What you will do:
The answer must consist of every line in the records that contains the word "Eddy".

Dataset excerpts:

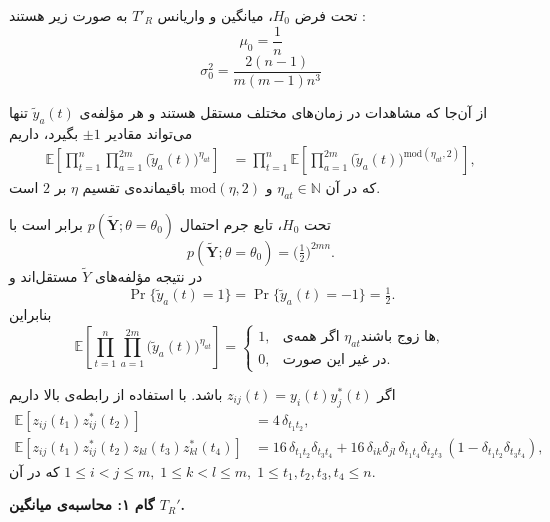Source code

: \begin{قضیه}
	تحت فرض
	$H_0$،
	میانگین و واریانس 
	$T'_R$
	به صورت زیر هستند :
	\begin{equation}
		\mu_0=\frac{1}{n} \label{eq:39}
	\end{equation}	
	\begin{equation}
		\sigma_0^2=\frac{2(n-1)}{m(m-1)n^3} \label{eq:40}	
	\end{equation}
\end{قضیه}
\begin{اثبات}
	
	از آن‌جا که مشاهدات در زمان‌های مختلف مستقل هستند و هر مؤلفه‌ی $\tilde y_{a}(t)$ تنها می‌تواند مقادیر $\pm 1$ بگیرد، داریم
	\begin{align}
		\mathbb{E}\!\left[\prod_{t=1}^{n}\prod_{a=1}^{2m}\big(\tilde y_{a}(t)\big)^{\eta_{at}}\right]
		&=\prod_{t=1}^{n}\mathbb{E}\!\left[\prod_{a=1}^{2m}\big(\tilde y_{a}(t)\big)^{\mathrm{mod}(\eta_{at},2)}\right], \label{eq:B1}
	\end{align}
	که در آن $\eta_{at}\in\mathbb{N}$ و $\mathrm{mod}(\eta,2)$ باقیمانده‌ی تقسیم $\eta$ بر $2$ است.  
	
	تحت $H_{0}$، تابع جرم احتمال $p(\tilde{\mathbf{Y}};\theta=\theta_{0})$ برابر است با
	\[
	p(\tilde{\mathbf{Y}};\theta=\theta_{0})
	=\Big(\tfrac{1}{2}\Big)^{2mn}.
	\]
	در نتیجه مؤلفه‌های $\tilde Y$ مستقل‌اند و
	\[
	\Pr\{\tilde y_{a}(t)=1\}=\Pr\{\tilde y_{a}(t)=-1\}=\tfrac{1}{2}.
	\]
	بنابراین
	\[
	\mathbb{E}\!\left[\prod_{t=1}^{n}\prod_{a=1}^{2m}\big(\tilde y_{a}(t)\big)^{\eta_{at}}\right]
	=\begin{cases}
		1, & \text{اگر همه‌ی $\eta_{at}$ها زوج باشند},\\[4pt]
		0, & \text{در غیر این صورت}.
	\end{cases}
	\]
	
	اگر $z_{ij}(t)=y_{i}(t)y_{j}^{*}(t)$ باشد. با استفاده از رابطه‌ی بالا داریم
	\begin{align}
		\mathbb{E}\!\left[z_{ij}(t_{1})z_{ij}^{*}(t_{2})\right]&=4\,\delta_{t_{1}t_{2}}, \label{eq:B2}\\
		\mathbb{E}\!\left[z_{ij}(t_{1})z_{ij}^{*}(t_{2})z_{kl}(t_{3})z_{kl}^{*}(t_{4})\right]
		&=16\,\delta_{t_{1}t_{2}}\delta_{t_{3}t_{4}}
		+16\,\delta_{ik}\delta_{jl}\,\delta_{t_{1}t_{4}}\delta_{t_{2}t_{3}}\,(1-\delta_{t_{1}t_{2}}\delta_{t_{3}t_{4}}), \label{eq:B3}
	\end{align}
	که در آن $1\le i<j\le m,\;1\le k<l\le m,\;1\le t_{1},t_{2},t_{3},t_{4}\le n$.
	
	\medskip
	\noindent\textbf{گام ۱: محاسبه‌ی میانگین $T_{R}'$.}
	

\end{اثبات}
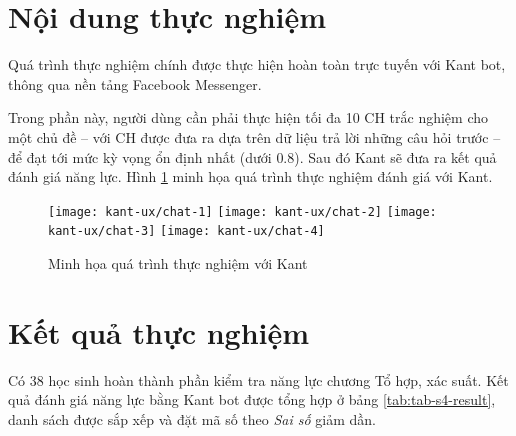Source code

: \section{Nội dung thực nghiệm}
Quá trình thực nghiệm chính được thực hiện hoàn toàn trực tuyến với Kant bot, thông qua nền tảng Facebook Messenger.\par
Trong phần này, người dùng cần phải thực hiện tối đa 10 CH trắc nghiệm\cite{le2015xay} cho một chủ đề – với CH được đưa ra dựa trên dữ liệu trả lời những câu hỏi trước – để đạt tới mức kỳ vọng ổn định nhất (dưới $0.8$). Sau đó Kant sẽ đưa ra kết quả đánh giá năng lực. Hình \ref{fig:fig-c4-chatbot-demo} minh họa quá trình thực nghiệm đánh giá với Kant.
\begin{figure}[htb!]\centering
	\texttt{[image: kant-ux/chat-1]}
	\texttt{[image: kant-ux/chat-2]}
	\texttt{[image: kant-ux/chat-3]}
	\texttt{[image: kant-ux/chat-4]}
	\caption{Minh họa quá trình thực nghiệm với Kant}
	\label{fig:fig-c4-chatbot-demo}
\end{figure}\par

\section{Kết quả thực nghiệm}

Có 38 học sinh hoàn thành phần kiểm tra năng lực chương Tổ hợp, xác suất. Kết quả đánh giá năng lực bằng Kant bot được tổng hợp ở bảng \ref{tab:tab-s4-result}, danh sách được sắp xếp và đặt mã số theo \textit{Sai số} giảm dần.

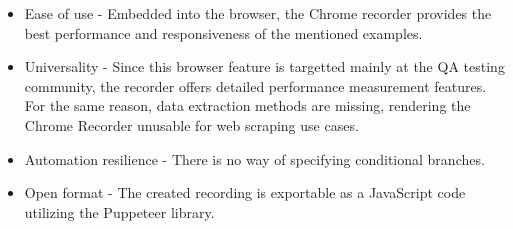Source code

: \begin{itemize}
    \item Ease of use - Embedded into the browser, the Chrome recorder provides the best performance and responsiveness of the mentioned examples.  

    \item Universality - Since this browser feature is targetted mainly at the \ac{QA} testing community, the recorder offers detailed performance measurement features.
    For the same reason, data extraction methods are missing, rendering the Chrome Recorder unusable for web scraping use cases.    

    \item Automation resilience -
    There is no way of specifying conditional branches. 
    
    \item Open format - The created recording is exportable as a JavaScript code utilizing the Puppeteer library.
\end{itemize}
\renewcommand\cellgape{\Gape[4pt]}
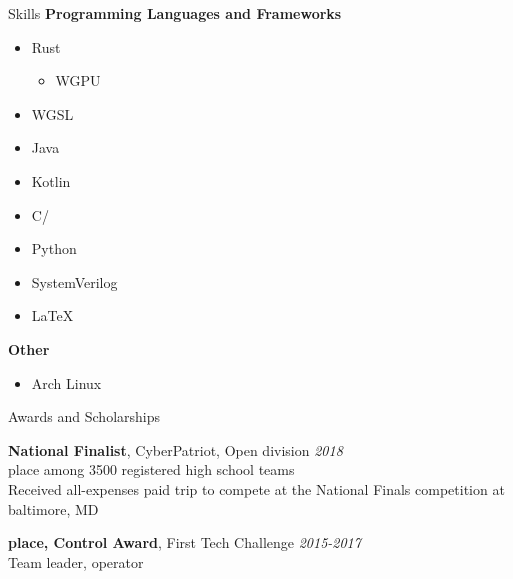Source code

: 	\begin{rSection}{Skills}
		{\bf Programming Languages and Frameworks }
		\begin{multicols}{3}
			\begin{itemize}
				\item Rust
					\begin{itemize}
						\item WGPU
					\end{itemize}
				\item WGSL
				\item Java
				\item Kotlin
				\item C/\CC
				\item Python
				\item SystemVerilog
				\item \LaTeX
			\end{itemize}
		\end{multicols}

		{\bf Other }
		\begin{multicols}{2}
			\begin{itemize}
				\item Arch Linux
			\end{itemize}
		\end{multicols}

	\end{rSection}

	\begin{rSection}{Awards and Scholarships} 

		{\bf National Finalist}{, CyberPatriot, Open division} \hfill{\em 2018} \\
		 place among 3500 registered high school teams \\
		Received all-expenses paid trip to compete at the National Finals competition at baltimore, MD
		
		{\bf {} place, Control Award}{, First Tech Challenge} \hfill{\em 2015-2017} \\
		Team leader,  operator
		
	\end{rSection}




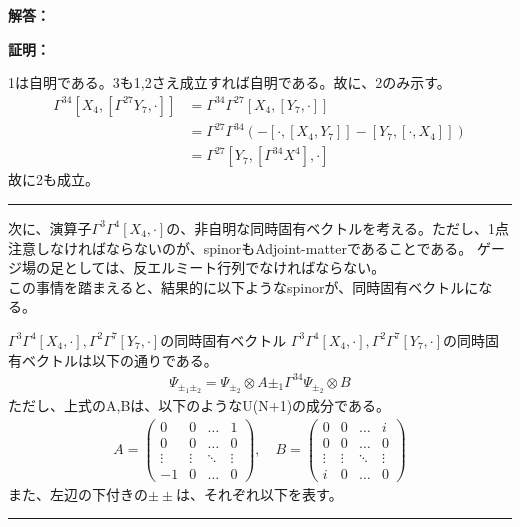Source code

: \documentclass[dvipdfmx,a4paper,10.5pt]{article}
\numberwithin{equation}{section}
\newenvironment{proofbox}
{\begin{prooflabel}\textbf{証明：}\end{prooflabel}\vspace{0.8em}}
{\par\vspace{1em}\hrule\vspace{1em}}
\newenvironment{answerbox}
{\begin{prooflabel}\textbf{解答：}\end{prooflabel}\vspace{0.8em}}
{\par\vspace{1em}\hrule\vspace{1em}}
\begin{document}
\begin{answerbox}
    \begin{proofbox}
        1は自明である。3も1,2さえ成立すれば自明である。故に、2のみ示す。
        \begin{align*}
            \Gamma^{34}[X_{4},[\Gamma^{27}Y_{7},\cdot]]
            &=\Gamma^{34}\Gamma^{27}[X_{4},[Y_{7},\cdot]]\\
            &=\Gamma^{27}\Gamma^{34}(-[\cdot,[X_{4},Y_{7}]]-[Y_{7},[\cdot,X_{4}]])\\
            &=\Gamma^{27}[Y_{7},[\Gamma^{34}X^{4}],\cdot]
        \end{align*}
        故に2も成立。
    \end{proofbox}
    次に、演算子$\Gamma^{3}\Gamma^{4}[X_{4},\cdot]$の、非自明な同時固有ベクトルを考える。ただし、1点注意しなければならないのが、spinorもAdjoint-matterであることである。
    ゲージ場の足としては、反エルミート行列でなければならない。\\
    この事情を踏まえると、結果的に以下ようなspinorが、同時固有ベクトルになる。
    \begin{resultbox}{$\Gamma^{3}\Gamma^{4}[X_{4},\cdot],\Gamma^{2}\Gamma^{7}[Y_{7},\cdot]$の同時固有ベクトル}
        $\Gamma^{3}\Gamma^{4}[X_{4},\cdot],\Gamma^{2}\Gamma^{7}[Y_{7},\cdot]$の同時固有ベクトルは以下の通りである。
        \begin{align*}
            \Psi_{\pm_{1}\pm_{2}}=\Psi_{\pm_{2}}\otimes A
            \pm_{1}\Gamma^{34}\Psi_{\pm_{2}} \otimes B
        \end{align*}
        ただし、上式のA,Bは、以下のようなU(N+1)の成分である。
        \begin{align*}
            A=\begin{pmatrix}
                0 & 0& \dots & 1\\
                0 & 0& \dots & 0\\
                \vdots & \vdots & \ddots & \vdots \\
                -1 & 0 & \dots & 0
            \end{pmatrix},\quad B=\begin{pmatrix}
                0 & 0& \dots & i\\
                0 & 0& \dots & 0\\
                \vdots &\vdots &\ddots & \vdots \\
                i & 0 & \dots & 0
            \end{pmatrix}
        \end{align*}
        また、左辺の下付きの$\pm\pm$は、それぞれ以下を表す。

\end{resultbox}
\end{answerbox}
\end{document}
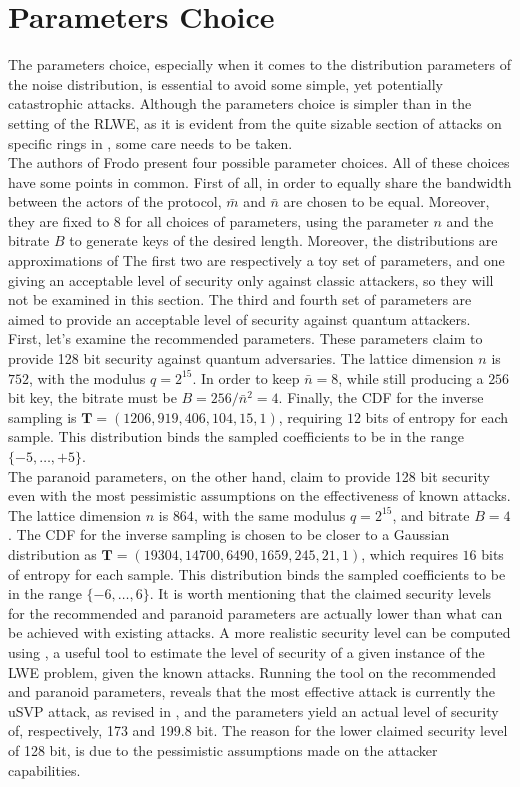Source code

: \section{Parameters Choice}
The parameters choice, especially when it comes to the distribution parameters of the noise distribution, is essential to avoid some simple, yet potentially catastrophic attacks. Although the parameters choice is simpler than in the setting of the RLWE, as it is evident from the quite sizable section of attacks on specific rings in \cite{RLWE_attacks}, some care needs to be taken.\\
The authors of Frodo present four possible parameter choices. All of these choices have some points in common. First of all, in order to equally share the bandwidth between the actors of the protocol, $\bar{m}$ and $\bar{n}$ are chosen to be equal. Moreover, they are fixed to $8$ for all choices of parameters, using the parameter $n$ and the bitrate $B$ to generate keys of the desired length. Moreover, the distributions are approximations of 
The first two are respectively a toy set of parameters, and one giving an acceptable level of security only against classic attackers, so they will not be examined in this section. The third and fourth set of parameters are aimed to provide an acceptable level of security against quantum attackers.\\
First, let's examine the recommended parameters. These parameters claim to provide 128 bit  security against quantum adversaries. The lattice dimension $n$ is $752$, with the modulus $q=2^{15}$. In order to keep $\bar{n}=8$, while still producing a $256$ bit key, the bitrate must be $B=256/\bar{n}^2=4$. Finally, the CDF for the inverse sampling is $\mathbf{T}=(1206, 919, 406, 104, 15, 1)$, requiring $12$ bits of entropy for each sample. This distribution binds the sampled coefficients to be in the range $\{-5,\ldots,+5\}$.\\
The paranoid parameters, on the other hand, claim to provide 128 bit security even with the most pessimistic assumptions on the effectiveness of known attacks. The lattice dimension $n$ is $864$, with the same modulus $q=2^{15}$, and bitrate $B=4$. The CDF for the inverse sampling is chosen to be closer to a Gaussian distribution as $\mathbf{T}=(19304, 14700, 6490, 1659, 245, 21, 1)$, which requires $16$ bits of entropy for each sample. This distribution binds the sampled coefficients to be in the range $\{-6,\ldots,6\}$.
It is worth mentioning that the claimed security levels for the recommended and paranoid parameters are actually lower than what can be achieved with existing attacks. A more realistic security level can be computed using \cite{parameters}, a useful tool to estimate the level of security of a given instance of the LWE problem, given the known attacks. Running the tool on the recommended and paranoid parameters, reveals that the most effective attack is currently the uSVP attack, as revised in \cite{RUSVP}, and the parameters yield an actual level of security of, respectively, 173 and 199.8 bit. The reason for the lower claimed security level of 128 bit, is due to the pessimistic assumptions made on the attacker capabilities.

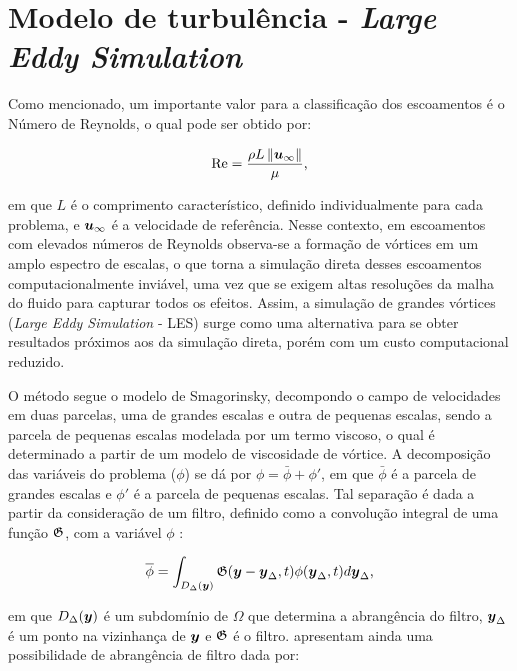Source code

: \section{Modelo de turbulência - \textit{Large Eddy Simulation}} \label{LES}

Como mencionado, um importante valor para a classificação dos escoamentos é o Número de Reynolds, o qual pode ser obtido por:

\begin{equation}
    \mathrm{Re}=\frac{\rho L\left\lVert{\boldsymbol{u}_\infty}\right\lVert}{\mu}\text{,}
    \label{eq:Reynolds}
\end{equation}

\noindent em que $L$ é o comprimento característico, definido individualmente para cada problema, e $\boldsymbol{u}_\infty$ é a velocidade de referência. Nesse contexto, em escoamentos com elevados números de Reynolds observa-se a formação de vórtices em um amplo espectro de escalas, o que torna a simulação direta desses escoamentos computacionalmente inviável, uma vez que se exigem altas resoluções da malha do fluido para capturar todos os efeitos. Assim, a simulação de grandes vórtices (\textit{Large Eddy Simulation} - LES) surge como uma alternativa para se obter resultados próximos aos da simulação direta, porém com um custo computacional reduzido.

O método segue o modelo de Smagorinsky, decompondo o campo de velocidades em duas parcelas, uma de grandes escalas e outra de pequenas escalas, sendo a parcela de pequenas escalas modelada por um termo viscoso, o qual é determinado a partir de um modelo de viscosidade de vórtice. A decomposição das variáveis do problema ($\phi$) se dá por $\phi=\bar{\phi}+\phi'$, em que $\bar{\phi}$ é a parcela de grandes escalas e $\phi'$ é a parcela de pequenas escalas. Tal separação é dada a partir da consideração de um filtro, definido como a convolução integral de uma função $\mathfrak{G}$, com a variável $\phi$ \cite{germano1991dynamic,hughes2000large,moeng2015large,katopodes2019free}:

\begin{equation}
    \overline{\phi}=\int_{D_\Delta(\boldsymbol{y})}{\mathfrak{G}(\boldsymbol{y}-\boldsymbol{y}_\Delta,t)\phi(\boldsymbol{y}_\Delta,t)d\boldsymbol{y}_\Delta}\text{,}
\end{equation}

\noindent em que $D_\Delta(\boldsymbol{y})$ é um subdomínio de $\Omega$ que determina a abrangência do filtro, $\boldsymbol{y}_\Delta$ é um ponto na vizinhança de $\boldsymbol{y}$ e $\mathfrak{G}$ é o filtro.  apresentam ainda uma possibilidade de abrangência de filtro dada por:

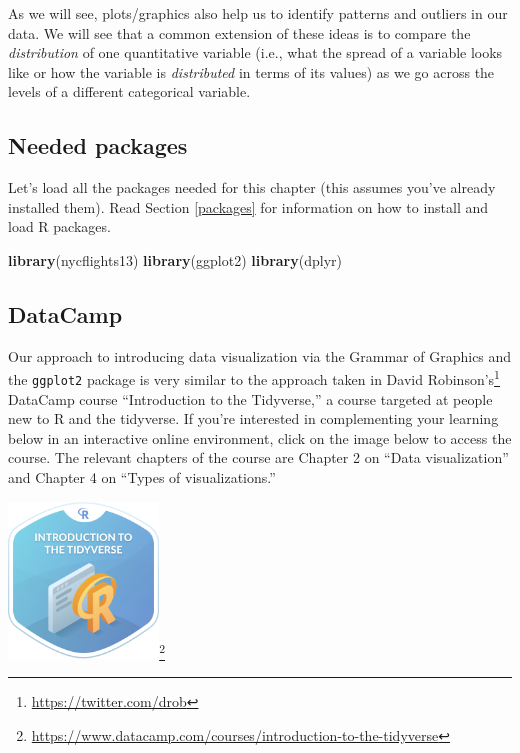 \documentclass[12pt,]{krantz}
\makeatletter
\newenvironment{Shaded}{\begin{snugshade}}{\end{snugshade}}
\newcommand{\KeywordTok}[1]{\textcolor[rgb]{0.27,0.27,0.27}{\textbf{#1}}}
\newcommand{\NormalTok}[1]{#1}
\renewcommand{\href}[2]{#2\footnote{\url{#1}}}
\newenvironment{kframe}{%
\medskip{}
\setlength{\fboxsep}{.8em}
 \def\at@end@of@kframe{}%
 \ifinner\ifhmode%
  \def\at@end@of@kframe{\end{minipage}}%
  \begin{minipage}{\columnwidth}%
 \fi\fi%
 \def\FrameCommand##1{\hskip\@totalleftmargin \hskip-\fboxsep
 \colorbox{shadecolor}{##1}\hskip-\fboxsep
     \hskip-\linewidth \hskip-\@totalleftmargin \hskip\columnwidth}%
 \MakeFramed {\advance\hsize-\width
   \@totalleftmargin\z@ \linewidth\hsize
   \@setminipage}}%
 {\par\unskip\endMakeFramed%
 \at@end@of@kframe}
\renewenvironment{Shaded}{\begin{kframe}}{\end{kframe}}
\makeatother
\begin{document}
As we will see, plots/graphics also help us to identify patterns and
outliers in our data. We will see that a common extension of these ideas
is to compare the \emph{distribution} of one quantitative variable
(i.e., what the spread of a variable looks like or how the variable is
\emph{distributed} in terms of its values) as we go across the levels of
a different categorical variable.

\subsection*{Needed packages}\label{needed-packages}


Let's load all the packages needed for this chapter (this assumes you've
already installed them). Read Section \ref{packages} for information on
how to install and load R packages.

\begin{Shaded}
\begin{Highlighting}[]
\KeywordTok{library}\NormalTok{(nycflights13)}
\KeywordTok{library}\NormalTok{(ggplot2)}
\KeywordTok{library}\NormalTok{(dplyr)}
\end{Highlighting}
\end{Shaded}

\subsection*{DataCamp}\label{datacamp}


Our approach to introducing data visualization via the Grammar of
Graphics and the \texttt{ggplot2} package is very similar to the
approach taken in \href{https://twitter.com/drob}{David Robinson's}
DataCamp course ``Introduction to the Tidyverse,'' a course targeted at
people new to R and the tidyverse. If you're interested in complementing
your learning below in an interactive online environment, click on the
image below to access the course. The relevant chapters of the course
are Chapter 2 on ``Data visualization'' and Chapter 4 on ``Types of
visualizations.''

\begin{center}
\href{https://www.datacamp.com/courses/introduction-to-the-tidyverse}{\includegraphics[width=0.3\textwidth]{images/datacamp_intro_to_tidyverse.png}}
\end{center}
\end{document}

Result of this task:
: \section{Modelo de turbulência - \textit{Large Eddy Simulation}} \label{LES}
\noindent em que $L$ é o comprimento característico, definido individualmente para cada problema, e $\boldsymbol{u}_\infty$ é a velocidade de referência. Nesse contexto, em escoamentos com elevados números de Reynolds observa-se a formação de vórtices em um amplo espectro de escalas, o que torna a simulação direta desses escoamentos computacionalmente inviável, uma vez que se exigem altas resoluções da malha do fluido para capturar todos os efeitos. Assim, a simulação de grandes vórtices (\textit{Large Eddy Simulation} - LES) surge como uma alternativa para se obter resultados próximos aos da simulação direta, porém com um custo computacional reduzido.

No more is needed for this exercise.